When your data can be kept separate from the public models (while still allowing the use of the public model in analysis), the most significant current risk management concerns will be minimized. Technology companies are in a race to provide this capability, and I predict AI tools will become more rapidly adopted for SEs soon after. Individuals and firms taking steps now to understand and harness this technology can give themselves a competitive advantage in the marketplace.

Where do you start with ChatGPT and other conversational AI tools? Begin with example 4 (thought leadership content) because that information is or will soon be public knowledge. Report writing is the most advanced of the four examples herein. Reserve this exploration for AFTER your structural engineering organization has decided if reports are an appropriate application for the firm; many firms may prefer to wait until better data protection is available.

Structural engineering firms should take immediate action to explore which AI applications are helpful for their organizations and establish usage guidelines around AI use. This includes safeguarding data and IP and developing a QA/QC policy to vet AI outputs.

AI Tools Are Here to Stay

Adopting AI writing tools isn’t a trend. It is a fundamental shift promising to bring transformative benefits when navigated with understanding and proper QA/QC practices. We have reached an inflection point in the technological landscape for this technology (Figure 3).

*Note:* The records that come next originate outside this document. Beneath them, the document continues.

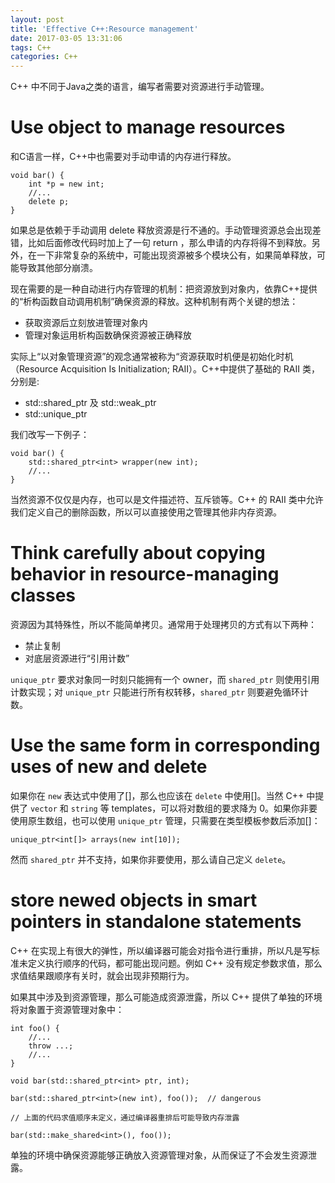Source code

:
```yaml
---
layout: post
title: 'Effective C++:Resource management'
date: 2017-03-05 13:31:06
tags: C++
categories: C++
---
```


C++ 中不同于Java之类的语言，编写者需要对资源进行手动管理。

<!-- more -->

# Use object to manage resources

和C语言一样，C++中也需要对手动申请的内存进行释放。

```
void bar() {
    int *p = new int;
    //...
    delete p;
}
```

如果总是依赖于手动调用 delete 释放资源是行不通的。手动管理资源总会出现差错，比如后面修改代码时加上了一句 return ，那么申请的内存将得不到释放。另外，在一下非常复杂的系统中，可能出现资源被多个模块公有，如果简单释放，可能导致其他部分崩溃。

现在需要的是一种自动进行内存管理的机制：把资源放到对象内，依靠C++提供的“析构函数自动调用机制”确保资源的释放。这种机制有两个关键的想法：

- 获取资源后立刻放进管理对象内
- 管理对象运用析构函数确保资源被正确释放

实际上“以对象管理资源”的观念通常被称为“资源获取时机便是初始化时机（Resource Acquisition Is Initialization; RAII）。C++中提供了基础的 RAII 类，分别是:

- std::shared\_ptr 及 std::weak\_ptr
- std::unique\_ptr

我们改写一下例子：

```
void bar() {
    std::shared_ptr<int> wrapper(new int);
    //...
}
```

当然资源不仅仅是内存，也可以是文件描述符、互斥锁等。C++ 的 RAII 类中允许我们定义自己的删除函数，所以可以直接使用之管理其他非内存资源。

# Think carefully about copying behavior in resource-managing classes

资源因为其特殊性，所以不能简单拷贝。通常用于处理拷贝的方式有以下两种：

- 禁止复制
- 对底层资源进行“引用计数”

`unique_ptr` 要求对象同一时刻只能拥有一个 owner，而 `shared_ptr` 则使用引用计数实现；对 `unique_ptr` 只能进行所有权转移，`shared_ptr` 则要避免循环计数。

# Use the same form in corresponding uses of new and delete

如果你在 `new` 表达式中使用了[]，那么也应该在 `delete` 中使用[]。当然 C++ 中提供了 `vector` 和 `string` 等 templates，可以将对数组的要求降为 0。如果你非要使用原生数组，也可以使用 `unique_ptr` 管理，只需要在类型模板参数后添加[]：

```
unique_ptr<int[]> arrays(new int[10]);
```

然而 `shared_ptr` 并不支持，如果你非要使用，那么请自己定义 `delete`。

# store newed objects in smart pointers in standalone statements

C++ 在实现上有很大的弹性，所以编译器可能会对指令进行重排，所以凡是写标准未定义执行顺序的代码，都可能出现问题。例如 C++ 没有规定参数求值，那么求值结果跟顺序有关时，就会出现非预期行为。

如果其中涉及到资源管理，那么可能造成资源泄露，所以 C++ 提供了单独的环境将对象置于资源管理对象中：

```
int foo() {
    //...
    throw ...;
    //...
}

void bar(std::shared_ptr<int> ptr, int);

bar(std::shared_ptr<int>(new int), foo());  // dangerous

// 上面的代码求值顺序未定义，通过编译器重排后可能导致内存泄露

bar(std::make_shared<int>(), foo());
```

单独的环境中确保资源能够正确放入资源管理对象，从而保证了不会发生资源泄露。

This technology is changing quickly and will likely have changed in the months between my writing of this article and your reading of it. Structural engineers and firms must start planning for this future now. The first step is fostering an open discussion and learning environment regarding using AI tools in the workplace. Leaders should promote conversations about AI in the workplace, develop organizational use cases, and encourage experimentation using QA/QC criteria that protect proprietary firm data. This will help ensure ethical use, prevent misuse, and mitigate potential risks.

Conversational AI tools like ChatGPT have the potential to solve long-standing communication challenges in helping clients and the public see structural engineers’ value. Those communication challenges lead directly to the fees our industry can command and our ability to attract and retain top talent. By embracing conversational AI as a communication enhancement tool with guardrails in place, we can shape the future of structural engineering using that technology to drive industry progress.